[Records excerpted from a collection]
^^^^^^^^

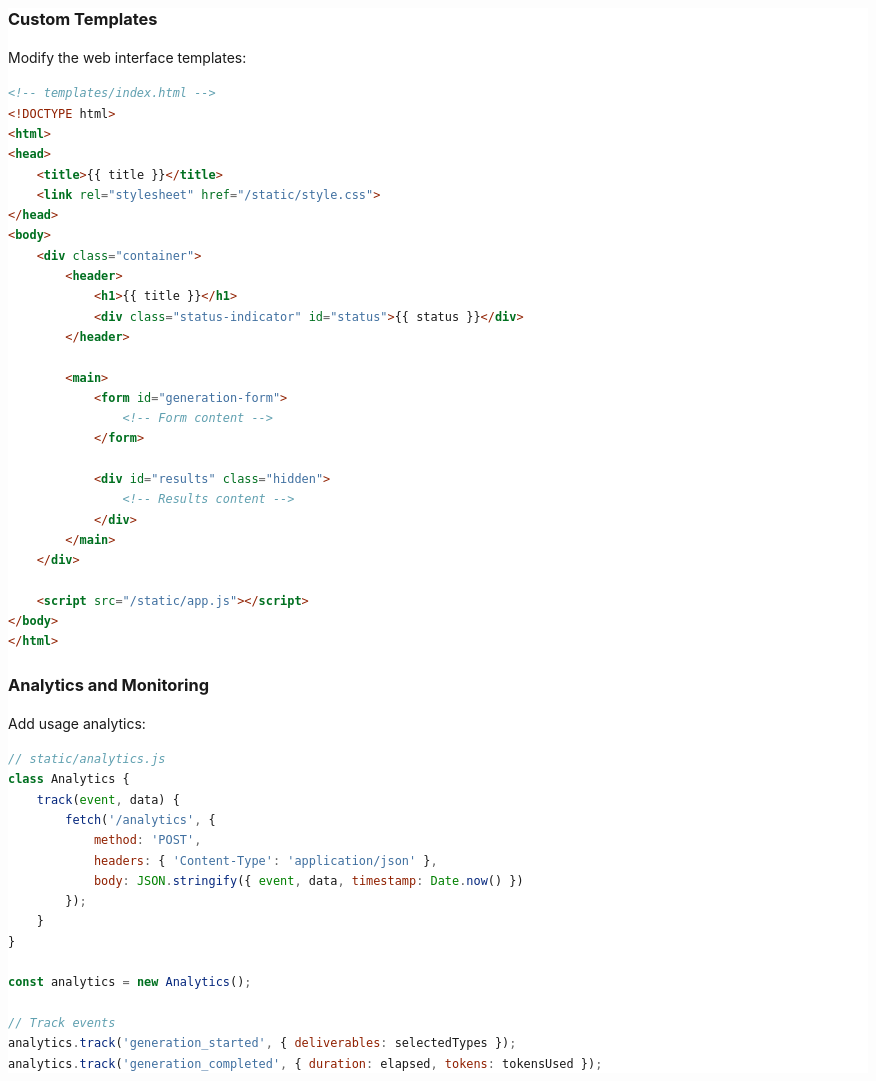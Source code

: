 ### Custom Templates

Modify the web interface templates:

```html
<!-- templates/index.html -->
<!DOCTYPE html>
<html>
<head>
    <title>{{ title }}</title>
    <link rel="stylesheet" href="/static/style.css">
</head>
<body>
    <div class="container">
        <header>
            <h1>{{ title }}</h1>
            <div class="status-indicator" id="status">{{ status }}</div>
        </header>

        <main>
            <form id="generation-form">
                <!-- Form content -->
            </form>

            <div id="results" class="hidden">
                <!-- Results content -->
            </div>
        </main>
    </div>

    <script src="/static/app.js"></script>
</body>
</html>
```

### Analytics and Monitoring

Add usage analytics:

```javascript
// static/analytics.js
class Analytics {
    track(event, data) {
        fetch('/analytics', {
            method: 'POST',
            headers: { 'Content-Type': 'application/json' },
            body: JSON.stringify({ event, data, timestamp: Date.now() })
        });
    }
}

const analytics = new Analytics();

// Track events
analytics.track('generation_started', { deliverables: selectedTypes });
analytics.track('generation_completed', { duration: elapsed, tokens: tokensUsed });
```
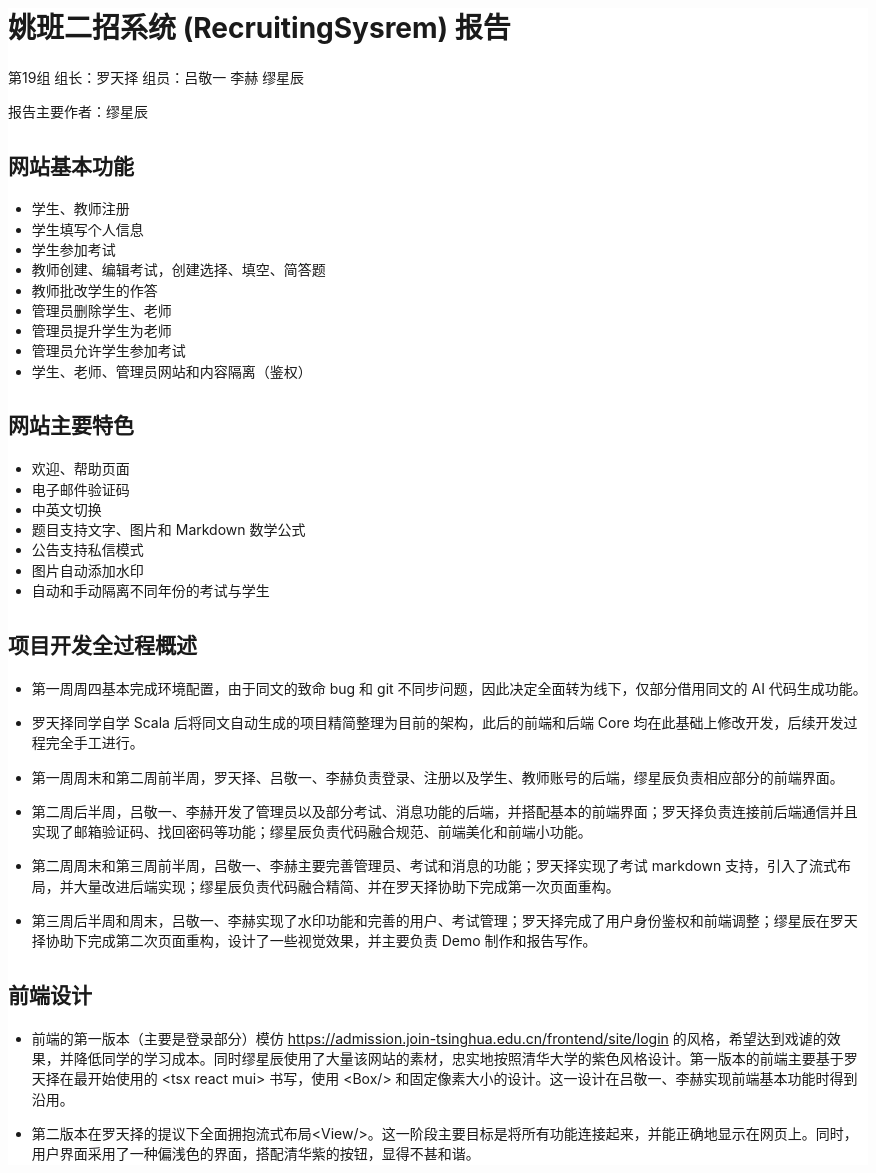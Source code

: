 # 姚班二招系统 (RecruitingSysrem) 报告

第19组 组长：罗天择 组员：吕敬一 李赫 缪星辰

报告主要作者：缪星辰

## 网站基本功能

- 学生、教师注册
- 学生填写个人信息
- 学生参加考试
- 教师创建、编辑考试，创建选择、填空、简答题
- 教师批改学生的作答
- 管理员删除学生、老师
- 管理员提升学生为老师
- 管理员允许学生参加考试
- 学生、老师、管理员网站和内容隔离（鉴权）

## 网站主要特色

- 欢迎、帮助页面
- 电子邮件验证码
- 中英文切换
- 题目支持文字、图片和 Markdown 数学公式
- 公告支持私信模式
- 图片自动添加水印
- 自动和手动隔离不同年份的考试与学生

## 项目开发全过程概述

- 第一周周四基本完成环境配置，由于同文的致命 bug 和 git 不同步问题，因此决定全面转为线下，仅部分借用同文的 AI 代码生成功能。

- 罗天择同学自学 Scala 后将同文自动生成的项目精简整理为目前的架构，此后的前端和后端 Core 均在此基础上修改开发，后续开发过程完全手工进行。

- 第一周周末和第二周前半周，罗天择、吕敬一、李赫负责登录、注册以及学生、教师账号的后端，缪星辰负责相应部分的前端界面。

- 第二周后半周，吕敬一、李赫开发了管理员以及部分考试、消息功能的后端，并搭配基本的前端界面；罗天择负责连接前后端通信并且实现了邮箱验证码、找回密码等功能；缪星辰负责代码融合规范、前端美化和前端小功能。

- 第二周周末和第三周前半周，吕敬一、李赫主要完善管理员、考试和消息的功能；罗天择实现了考试 markdown 支持，引入了流式布局，并大量改进后端实现；缪星辰负责代码融合精简、并在罗天择协助下完成第一次页面重构。

- 第三周后半周和周末，吕敬一、李赫实现了水印功能和完善的用户、考试管理；罗天择完成了用户身份鉴权和前端调整；缪星辰在罗天择协助下完成第二次页面重构，设计了一些视觉效果，并主要负责 Demo 制作和报告写作。

## 前端设计

- 前端的第一版本（主要是登录部分）模仿 <https://admission.join-tsinghua.edu.cn/frontend/site/login> 的风格，希望达到戏谑的效果，并降低同学的学习成本。同时缪星辰使用了大量该网站的素材，忠实地按照清华大学的紫色风格设计。第一版本的前端主要基于罗天择在最开始使用的 <tsx react mui\> 书写，使用 <Box/\> 和固定像素大小的设计。这一设计在吕敬一、李赫实现前端基本功能时得到沿用。

- 第二版本在罗天择的提议下全面拥抱流式布局<View/\>。这一阶段主要目标是将所有功能连接起来，并能正确地显示在网页上。同时，用户界面采用了一种偏浅色的界面，搭配清华紫的按钮，显得不甚和谐。
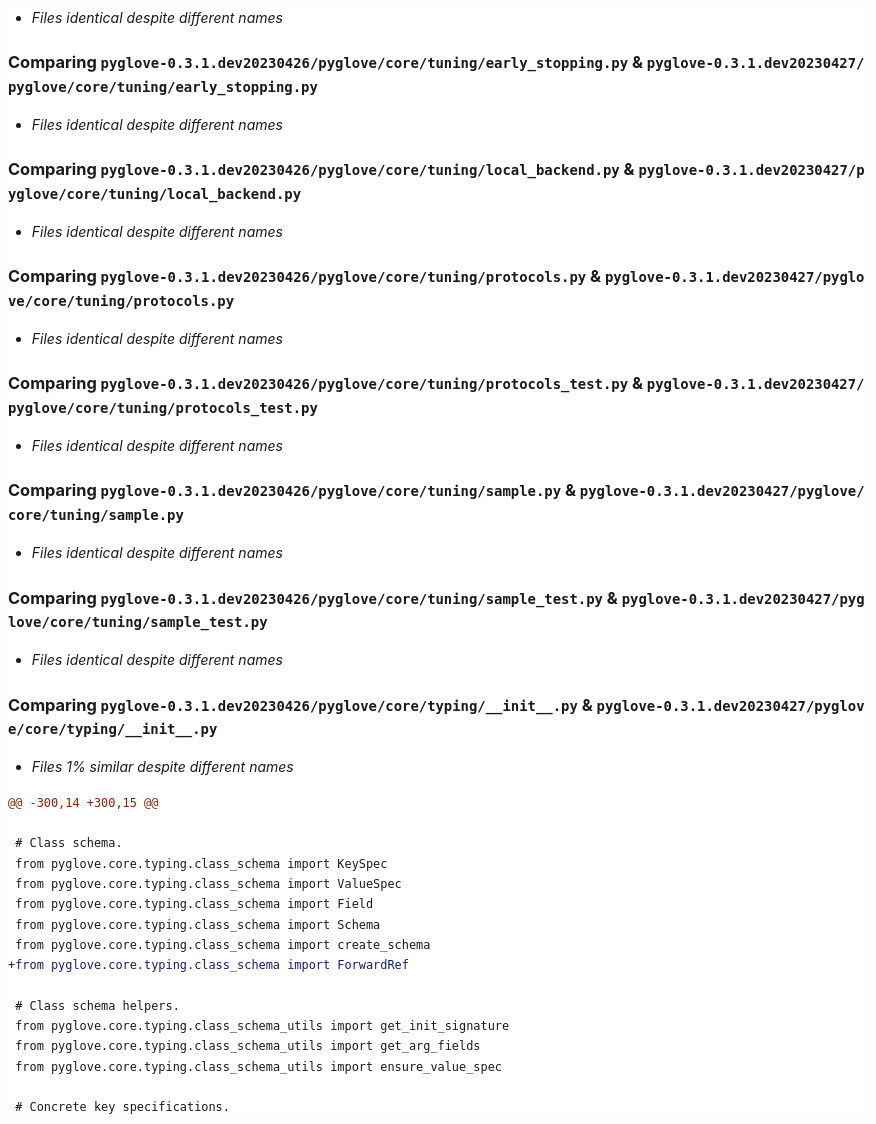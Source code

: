  * *Files identical despite different names*

### Comparing `pyglove-0.3.1.dev20230426/pyglove/core/tuning/early_stopping.py` & `pyglove-0.3.1.dev20230427/pyglove/core/tuning/early_stopping.py`

 * *Files identical despite different names*

### Comparing `pyglove-0.3.1.dev20230426/pyglove/core/tuning/local_backend.py` & `pyglove-0.3.1.dev20230427/pyglove/core/tuning/local_backend.py`

 * *Files identical despite different names*

### Comparing `pyglove-0.3.1.dev20230426/pyglove/core/tuning/protocols.py` & `pyglove-0.3.1.dev20230427/pyglove/core/tuning/protocols.py`

 * *Files identical despite different names*

### Comparing `pyglove-0.3.1.dev20230426/pyglove/core/tuning/protocols_test.py` & `pyglove-0.3.1.dev20230427/pyglove/core/tuning/protocols_test.py`

 * *Files identical despite different names*

### Comparing `pyglove-0.3.1.dev20230426/pyglove/core/tuning/sample.py` & `pyglove-0.3.1.dev20230427/pyglove/core/tuning/sample.py`

 * *Files identical despite different names*

### Comparing `pyglove-0.3.1.dev20230426/pyglove/core/tuning/sample_test.py` & `pyglove-0.3.1.dev20230427/pyglove/core/tuning/sample_test.py`

 * *Files identical despite different names*

### Comparing `pyglove-0.3.1.dev20230426/pyglove/core/typing/__init__.py` & `pyglove-0.3.1.dev20230427/pyglove/core/typing/__init__.py`

 * *Files 1% similar despite different names*

```diff
@@ -300,14 +300,15 @@
 
 # Class schema.
 from pyglove.core.typing.class_schema import KeySpec
 from pyglove.core.typing.class_schema import ValueSpec
 from pyglove.core.typing.class_schema import Field
 from pyglove.core.typing.class_schema import Schema
 from pyglove.core.typing.class_schema import create_schema
+from pyglove.core.typing.class_schema import ForwardRef
 
 # Class schema helpers.
 from pyglove.core.typing.class_schema_utils import get_init_signature
 from pyglove.core.typing.class_schema_utils import get_arg_fields
 from pyglove.core.typing.class_schema_utils import ensure_value_spec
 
 # Concrete key specifications.
```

^^^^^^^^

What to do: The reply should hold every line of the records unchanged and no pictures.

Expected answer:
Source code

: ### Custom Templates

Modify the web interface templates:

```html
<!-- templates/index.html -->
<!DOCTYPE html>
<html>
<head>
    <title>{{ title }}</title>
    <link rel="stylesheet" href="/static/style.css">
</head>
<body>
    <div class="container">
        <header>
            <h1>{{ title }}</h1>
            <div class="status-indicator" id="status">{{ status }}</div>
        </header>

        <main>
            <form id="generation-form">
                <!-- Form content -->
            </form>

            <div id="results" class="hidden">
                <!-- Results content -->
            </div>
        </main>
    </div>

    <script src="/static/app.js"></script>
</body>
</html>
```

### Analytics and Monitoring

Add usage analytics:

```javascript
// static/analytics.js
class Analytics {
    track(event, data) {
        fetch('/analytics', {
            method: 'POST',
            headers: { 'Content-Type': 'application/json' },
            body: JSON.stringify({ event, data, timestamp: Date.now() })
        });
    }
}

const analytics = new Analytics();

// Track events
analytics.track('generation_started', { deliverables: selectedTypes });
analytics.track('generation_completed', { duration: elapsed, tokens: tokensUsed });
```
Source code

: # 姚班二招系统 (RecruitingSysrem) 报告

第19组 组长：罗天择 组员：吕敬一 李赫 缪星辰

报告主要作者：缪星辰

## 网站基本功能

- 学生、教师注册
- 学生填写个人信息
- 学生参加考试
- 教师创建、编辑考试，创建选择、填空、简答题
- 教师批改学生的作答
- 管理员删除学生、老师
- 管理员提升学生为老师
- 管理员允许学生参加考试
- 学生、老师、管理员网站和内容隔离（鉴权）

## 网站主要特色

- 欢迎、帮助页面
- 电子邮件验证码
- 中英文切换
- 题目支持文字、图片和 Markdown 数学公式
- 公告支持私信模式
- 图片自动添加水印
- 自动和手动隔离不同年份的考试与学生

## 项目开发全过程概述

- 第一周周四基本完成环境配置，由于同文的致命 bug 和 git 不同步问题，因此决定全面转为线下，仅部分借用同文的 AI 代码生成功能。

- 罗天择同学自学 Scala 后将同文自动生成的项目精简整理为目前的架构，此后的前端和后端 Core 均在此基础上修改开发，后续开发过程完全手工进行。

- 第一周周末和第二周前半周，罗天择、吕敬一、李赫负责登录、注册以及学生、教师账号的后端，缪星辰负责相应部分的前端界面。

- 第二周后半周，吕敬一、李赫开发了管理员以及部分考试、消息功能的后端，并搭配基本的前端界面；罗天择负责连接前后端通信并且实现了邮箱验证码、找回密码等功能；缪星辰负责代码融合规范、前端美化和前端小功能。

- 第二周周末和第三周前半周，吕敬一、李赫主要完善管理员、考试和消息的功能；罗天择实现了考试 markdown 支持，引入了流式布局，并大量改进后端实现；缪星辰负责代码融合精简、并在罗天择协助下完成第一次页面重构。

- 第三周后半周和周末，吕敬一、李赫实现了水印功能和完善的用户、考试管理；罗天择完成了用户身份鉴权和前端调整；缪星辰在罗天择协助下完成第二次页面重构，设计了一些视觉效果，并主要负责 Demo 制作和报告写作。

## 前端设计

- 前端的第一版本（主要是登录部分）模仿 <https://admission.join-tsinghua.edu.cn/frontend/site/login> 的风格，希望达到戏谑的效果，并降低同学的学习成本。同时缪星辰使用了大量该网站的素材，忠实地按照清华大学的紫色风格设计。第一版本的前端主要基于罗天择在最开始使用的 <tsx react mui\> 书写，使用 <Box/\> 和固定像素大小的设计。这一设计在吕敬一、李赫实现前端基本功能时得到沿用。

- 第二版本在罗天择的提议下全面拥抱流式布局<View/\>。这一阶段主要目标是将所有功能连接起来，并能正确地显示在网页上。同时，用户界面采用了一种偏浅色的界面，搭配清华紫的按钮，显得不甚和谐。
Source code

:  * *Files identical despite different names*

### Comparing `pyglove-0.3.1.dev20230426/pyglove/core/tuning/early_stopping.py` & `pyglove-0.3.1.dev20230427/pyglove/core/tuning/early_stopping.py`

 * *Files identical despite different names*

### Comparing `pyglove-0.3.1.dev20230426/pyglove/core/tuning/local_backend.py` & `pyglove-0.3.1.dev20230427/pyglove/core/tuning/local_backend.py`

 * *Files identical despite different names*

### Comparing `pyglove-0.3.1.dev20230426/pyglove/core/tuning/protocols.py` & `pyglove-0.3.1.dev20230427/pyglove/core/tuning/protocols.py`

 * *Files identical despite different names*

### Comparing `pyglove-0.3.1.dev20230426/pyglove/core/tuning/protocols_test.py` & `pyglove-0.3.1.dev20230427/pyglove/core/tuning/protocols_test.py`

 * *Files identical despite different names*

### Comparing `pyglove-0.3.1.dev20230426/pyglove/core/tuning/sample.py` & `pyglove-0.3.1.dev20230427/pyglove/core/tuning/sample.py`

 * *Files identical despite different names*

### Comparing `pyglove-0.3.1.dev20230426/pyglove/core/tuning/sample_test.py` & `pyglove-0.3.1.dev20230427/pyglove/core/tuning/sample_test.py`

 * *Files identical despite different names*

### Comparing `pyglove-0.3.1.dev20230426/pyglove/core/typing/__init__.py` & `pyglove-0.3.1.dev20230427/pyglove/core/typing/__init__.py`

 * *Files 1% similar despite different names*

```diff
@@ -300,14 +300,15 @@
 
 # Class schema.
 from pyglove.core.typing.class_schema import KeySpec
 from pyglove.core.typing.class_schema import ValueSpec
 from pyglove.core.typing.class_schema import Field
 from pyglove.core.typing.class_schema import Schema
 from pyglove.core.typing.class_schema import create_schema
+from pyglove.core.typing.class_schema import ForwardRef
 
 # Class schema helpers.
 from pyglove.core.typing.class_schema_utils import get_init_signature
 from pyglove.core.typing.class_schema_utils import get_arg_fields
 from pyglove.core.typing.class_schema_utils import ensure_value_spec
 
 # Concrete key specifications.
```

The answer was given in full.